[Provided data]

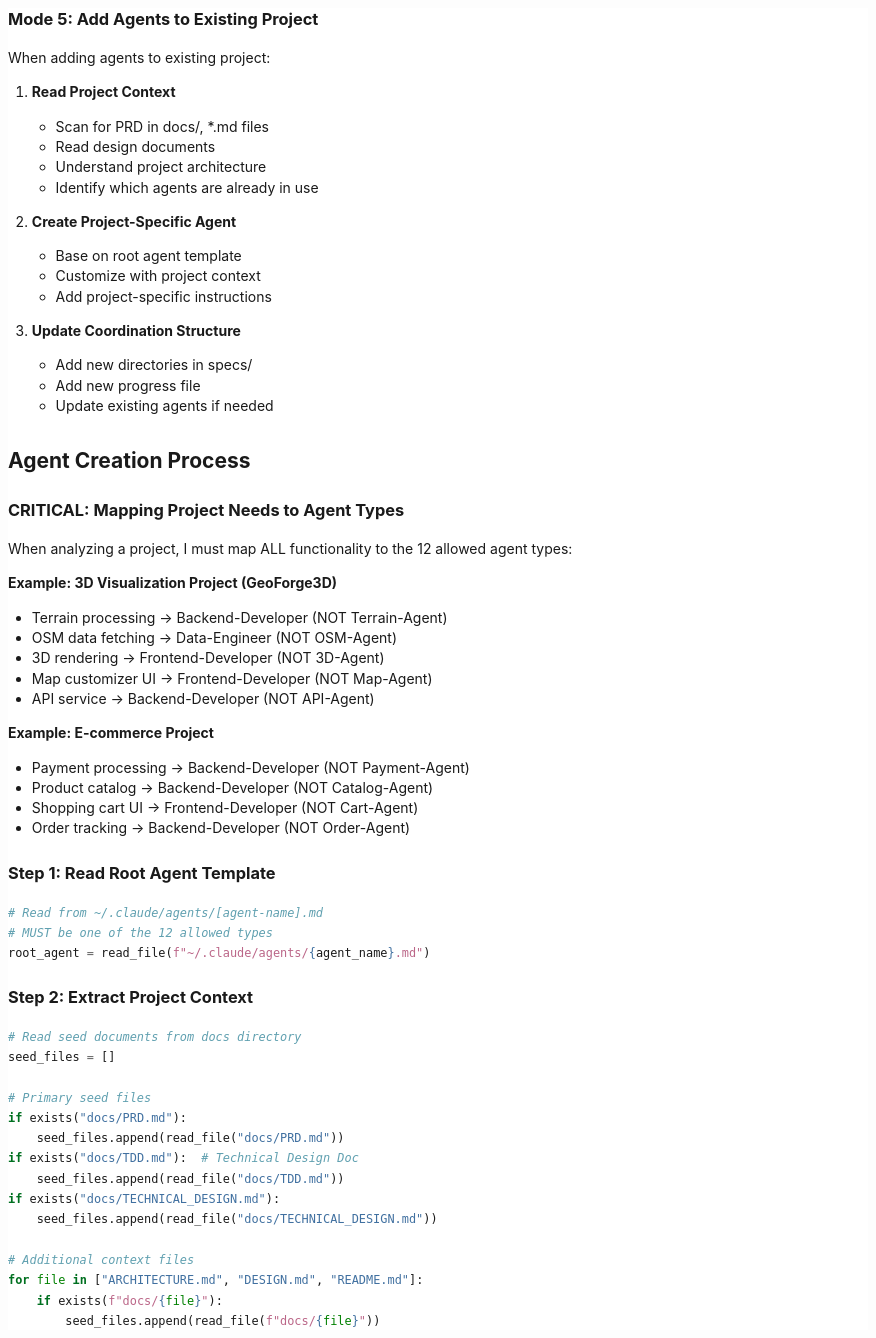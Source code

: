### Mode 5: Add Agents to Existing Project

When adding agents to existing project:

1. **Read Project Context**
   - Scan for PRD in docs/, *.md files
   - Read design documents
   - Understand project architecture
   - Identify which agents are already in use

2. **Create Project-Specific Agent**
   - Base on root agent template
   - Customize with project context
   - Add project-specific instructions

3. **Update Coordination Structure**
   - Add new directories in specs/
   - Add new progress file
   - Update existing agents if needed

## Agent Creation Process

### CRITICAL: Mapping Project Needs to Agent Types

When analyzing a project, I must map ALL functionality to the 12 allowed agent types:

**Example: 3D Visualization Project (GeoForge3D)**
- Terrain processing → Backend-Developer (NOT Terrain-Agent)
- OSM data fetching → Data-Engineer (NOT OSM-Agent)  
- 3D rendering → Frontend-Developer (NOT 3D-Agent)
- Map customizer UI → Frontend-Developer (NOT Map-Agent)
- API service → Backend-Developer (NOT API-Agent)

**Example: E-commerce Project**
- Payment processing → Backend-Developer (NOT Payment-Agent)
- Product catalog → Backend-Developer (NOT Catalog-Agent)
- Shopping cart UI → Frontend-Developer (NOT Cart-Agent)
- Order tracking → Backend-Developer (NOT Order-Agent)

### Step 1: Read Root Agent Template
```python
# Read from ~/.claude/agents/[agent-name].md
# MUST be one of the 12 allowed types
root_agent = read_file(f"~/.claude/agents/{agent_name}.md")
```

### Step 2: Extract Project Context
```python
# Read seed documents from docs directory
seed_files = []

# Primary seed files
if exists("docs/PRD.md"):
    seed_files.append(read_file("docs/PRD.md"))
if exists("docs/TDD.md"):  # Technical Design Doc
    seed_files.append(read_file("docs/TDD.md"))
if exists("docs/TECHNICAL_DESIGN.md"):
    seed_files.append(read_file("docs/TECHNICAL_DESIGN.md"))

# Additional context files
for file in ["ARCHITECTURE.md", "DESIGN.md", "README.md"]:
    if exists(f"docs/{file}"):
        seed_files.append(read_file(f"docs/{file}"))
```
* * *
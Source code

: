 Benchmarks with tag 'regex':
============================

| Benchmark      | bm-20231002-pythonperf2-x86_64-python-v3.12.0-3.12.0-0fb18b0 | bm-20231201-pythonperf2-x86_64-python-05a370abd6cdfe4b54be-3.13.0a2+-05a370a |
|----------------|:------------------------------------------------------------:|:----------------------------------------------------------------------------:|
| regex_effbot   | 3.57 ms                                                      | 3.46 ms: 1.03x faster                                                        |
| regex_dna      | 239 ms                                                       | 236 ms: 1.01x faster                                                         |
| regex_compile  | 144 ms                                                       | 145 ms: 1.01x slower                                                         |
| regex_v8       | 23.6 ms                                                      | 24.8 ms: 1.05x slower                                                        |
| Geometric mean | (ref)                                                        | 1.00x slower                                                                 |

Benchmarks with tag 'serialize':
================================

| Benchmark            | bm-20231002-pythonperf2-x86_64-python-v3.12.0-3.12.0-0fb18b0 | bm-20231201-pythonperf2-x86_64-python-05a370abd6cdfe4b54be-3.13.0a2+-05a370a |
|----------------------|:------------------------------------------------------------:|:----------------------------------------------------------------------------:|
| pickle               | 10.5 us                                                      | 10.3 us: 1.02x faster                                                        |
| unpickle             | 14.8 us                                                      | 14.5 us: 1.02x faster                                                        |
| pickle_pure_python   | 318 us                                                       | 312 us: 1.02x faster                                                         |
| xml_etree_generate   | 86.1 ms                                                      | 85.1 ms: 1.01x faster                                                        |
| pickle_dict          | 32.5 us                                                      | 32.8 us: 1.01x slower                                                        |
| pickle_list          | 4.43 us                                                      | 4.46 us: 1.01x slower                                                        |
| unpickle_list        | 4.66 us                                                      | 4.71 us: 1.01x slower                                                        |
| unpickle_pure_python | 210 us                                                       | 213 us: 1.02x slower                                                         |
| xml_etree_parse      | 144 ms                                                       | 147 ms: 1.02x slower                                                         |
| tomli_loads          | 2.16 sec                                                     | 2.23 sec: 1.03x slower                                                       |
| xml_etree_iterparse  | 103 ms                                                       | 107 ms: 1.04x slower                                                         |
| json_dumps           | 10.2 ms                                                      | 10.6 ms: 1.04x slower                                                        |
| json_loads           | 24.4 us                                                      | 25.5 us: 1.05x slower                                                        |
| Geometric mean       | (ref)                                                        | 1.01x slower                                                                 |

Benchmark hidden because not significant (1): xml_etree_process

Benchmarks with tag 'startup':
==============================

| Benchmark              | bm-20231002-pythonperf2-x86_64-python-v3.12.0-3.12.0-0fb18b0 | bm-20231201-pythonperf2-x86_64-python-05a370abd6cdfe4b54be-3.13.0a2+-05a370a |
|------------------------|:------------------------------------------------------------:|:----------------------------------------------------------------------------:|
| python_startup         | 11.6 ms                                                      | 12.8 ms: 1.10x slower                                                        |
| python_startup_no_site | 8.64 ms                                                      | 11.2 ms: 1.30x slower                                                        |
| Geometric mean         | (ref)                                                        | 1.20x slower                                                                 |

[Your goal] Bring together each line above where the string "Step" turns up.

[Reply to the task]
### Step 1: Read Root Agent Template
### Step 2: Extract Project Context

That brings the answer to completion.